Treating Epilepsy in Patients With Intellectual Disability

doctor child patient upset
doctor child patient upset
With a lack of official treatment guidelines, clinicians should remember to treat the patient, not just the condition.

While an estimated 1.8% of US adults have epilepsy, the prevalence is more than 22% among people with intellectual disabilities.1,2 Managing epilepsy in this patient population can be particularly challenging for a variety of reasons.

“This group will have a higher likelihood of communication problems and other issues that make it more difficult to be treated than patients with a higher IQ, and they tend to have more behavioral issues,” Scott Hirsch, MD, a neuropsychiatrist at NYU Langone Comprehensive Epilepsy Center and assistant professor in the departments of neurology, child and adolesecent psychiatry, and psychiatry at NYU Langone Medical Center, told Neurology Advisor. “You’re also likely to see more of every kind of mental illness in this group, including autism, ADHD, schizophrenia, and depression,” he said.

Generally, around 70% of patients with epilepsy respond to treatment and have good outcomes, while 30 to 40% are treatment resistant, according to Rohit Shankar, MRCPsych, a neuropsychiatrist and researcher with the Cornwall Partnership NHS Foundation Trust in the United Kingdom. Among patients with comorbid epilepsy and intellectual disabilities, “those who do not respond to treatment tend to have worse outcomes,” he told Neurology Advisor.

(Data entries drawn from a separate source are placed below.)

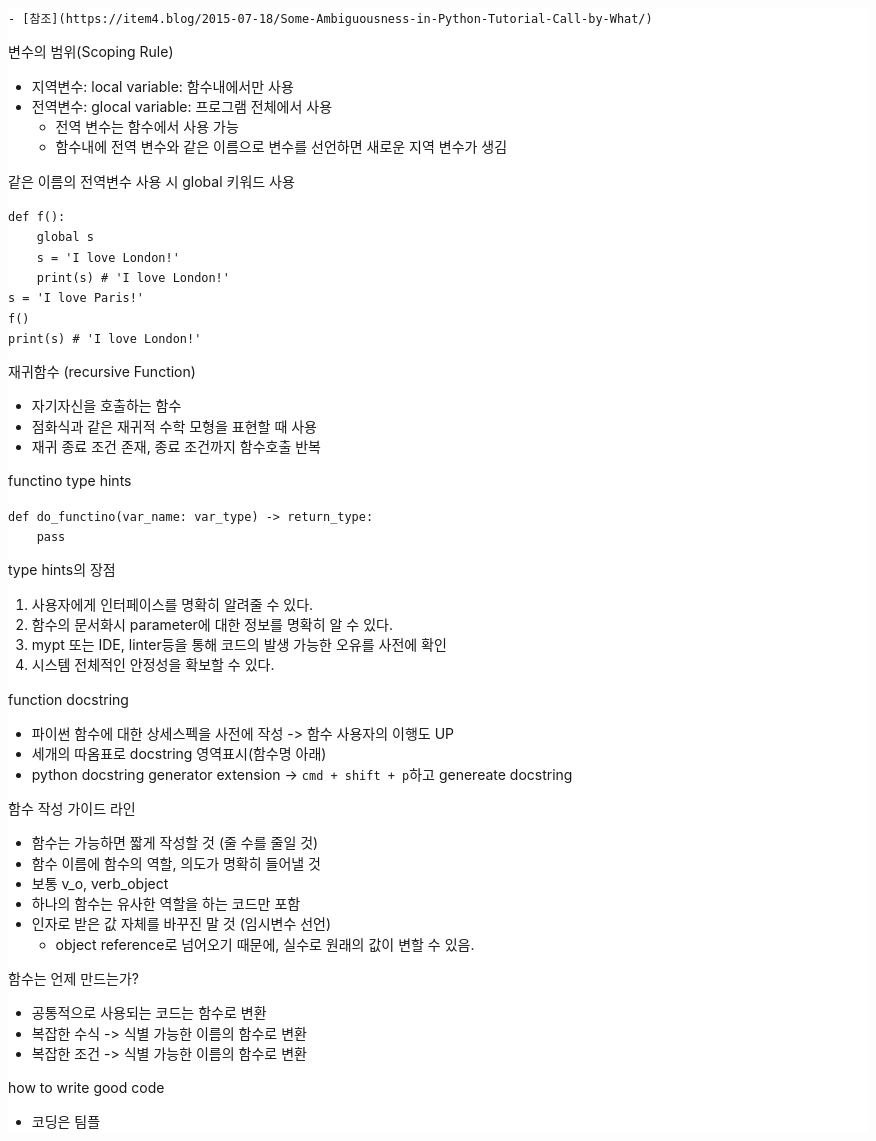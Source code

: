     - [참조](https://item4.blog/2015-07-18/Some-Ambiguousness-in-Python-Tutorial-Call-by-What/)

변수의 범위(Scoping Rule)
- 지역변수: local variable: 함수내에서만 사용
- 전역변수: glocal variable: 프로그램 전체에서 사용
    - 전역 변수는 함수에서 사용 가능
    - 함수내에 전역 변수와 같은 이름으로 변수를 선언하면 새로운 지역 변수가 생김

같은 이름의 전역변수 사용 시 global 키워드 사용

```
def f():
    global s
    s = 'I love London!'
    print(s) # 'I love London!'
s = 'I love Paris!'
f()
print(s) # 'I love London!'
```

재귀함수 (recursive Function)
- 자기자신을 호출하는 함수
- 점화식과 같은 재귀적 수학 모형을 표현할 때 사용
- 재귀 종료 조건 존재, 종료 조건까지 함수호출 반복

functino type hints
```
def do_functino(var_name: var_type) -> return_type:
    pass
```
type hints의 장점
1. 사용자에게 인터페이스를 명확히 알려줄 수 있다.
2. 함수의 문서화시 parameter에 대한 정보를 명확히 알 수 있다.
3. mypt 또는 IDE, linter등을 통해 코드의 발생 가능한 오유를 사전에 확인
4. 시스템 전체적인 안정성을 확보할 수 있다.

function docstring
- 파이썬 함수에 대한 상세스펙을 사전에 작성 -> 함수 사용자의 이행도 UP
- 세개의 따옴표로 docstring 영역표시(함수명 아래) 
- python docstring generator extension -> `cmd + shift + p`하고 genereate docstring

함수 작성 가이드 라인
- 함수는 가능하면 짧게 작성할 것 (줄 수를 줄일 것)
- 함수 이름에 함수의 역할, 의도가 명확히 들어낼 것
- 보통 v_o, verb_object
- 하나의 함수는 유사한 역할을 하는 코드만 포함
- 인자로 받은 값 자체를 바꾸진 말 것 (임시변수 선언)
    - object reference로 넘어오기 때문에, 실수로 원래의 값이 변할 수 있음.

함수는 언제 만드는가?
- 공통적으로 사용되는 코드는 함수로 변환
- 복잡한 수식 -> 식별 가능한 이름의 함수로 변환
- 복잡한 조건 -> 식별 가능한 이름의 함수로 변환

how to write good code
- 코딩은 팀플
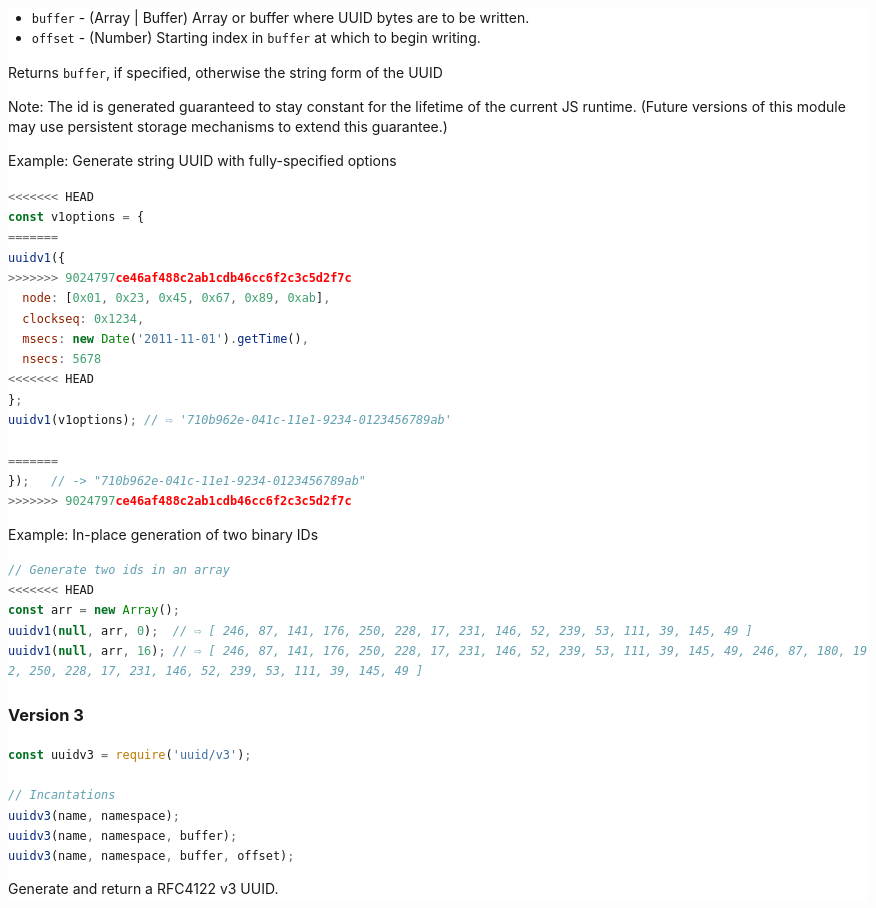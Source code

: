 * `buffer` - (Array | Buffer) Array or buffer where UUID bytes are to be written.
* `offset` - (Number) Starting index in `buffer` at which to begin writing.

Returns `buffer`, if specified, otherwise the string form of the UUID

Note: The <node> id is generated guaranteed to stay constant for the lifetime of the current JS runtime. (Future versions of this module may use persistent storage mechanisms to extend this guarantee.)

Example: Generate string UUID with fully-specified options

```javascript
<<<<<<< HEAD
const v1options = {
=======
uuidv1({
>>>>>>> 9024797ce46af488c2ab1cdb46cc6f2c3c5d2f7c
  node: [0x01, 0x23, 0x45, 0x67, 0x89, 0xab],
  clockseq: 0x1234,
  msecs: new Date('2011-11-01').getTime(),
  nsecs: 5678
<<<<<<< HEAD
};
uuidv1(v1options); // ⇨ '710b962e-041c-11e1-9234-0123456789ab'

=======
});   // -> "710b962e-041c-11e1-9234-0123456789ab"
>>>>>>> 9024797ce46af488c2ab1cdb46cc6f2c3c5d2f7c
```

Example: In-place generation of two binary IDs

```javascript
// Generate two ids in an array
<<<<<<< HEAD
const arr = new Array();
uuidv1(null, arr, 0);  // ⇨ [ 246, 87, 141, 176, 250, 228, 17, 231, 146, 52, 239, 53, 111, 39, 145, 49 ]
uuidv1(null, arr, 16); // ⇨ [ 246, 87, 141, 176, 250, 228, 17, 231, 146, 52, 239, 53, 111, 39, 145, 49, 246, 87, 180, 192, 250, 228, 17, 231, 146, 52, 239, 53, 111, 39, 145, 49 ]

```

### Version 3

```javascript
const uuidv3 = require('uuid/v3');

// Incantations
uuidv3(name, namespace);
uuidv3(name, namespace, buffer);
uuidv3(name, namespace, buffer, offset);
```

Generate and return a RFC4122 v3 UUID.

Adding to the clinical difficulty is the lack of guidelines pertaining to best practices for this group. In a review conducted by Dr Shankar and colleagues published in the European Journal of Neurology, the researchers found a dearth of reliable research to inform safe prescribing practices of antiepileptic drugs (AED) for people with intellectual disabilities.3

“It is quite surprising that no one has tried to understand this population and its diverse needs,” he said. Such diversity is an often overlooked point, he notes: “Patients in this population have been treated like a homogeneous subset,” when, in fact, there is a wide variety of presentation in this group.

On one end of the spectrum are patients with mild disability who are able to manage activities of daily living with little support. Approximately 10% to 12% of this group has epilepsy, and treatment is mainly focused on areas like compliance and risky behaviors, Dr Shankar explained. At the other extreme are patients with profound disability, whose needs are much more complex. They are more likely to have additional genetic conditions and structural brain damage, and they require constant care. Up to 50% of this group has epilepsy, and their treatment is more focused on factors such as the impact of medications, recognition of side effects, and informed consent. There may be an added layer of complexity in patients with epilepsy who also have a co-occurring intellectual disability and mental illness. “For instance, you may try to give medication to a patient with schizophrenia and intellectual disability, and they might think you’re trying to hurt them,” said Dr Hirsch.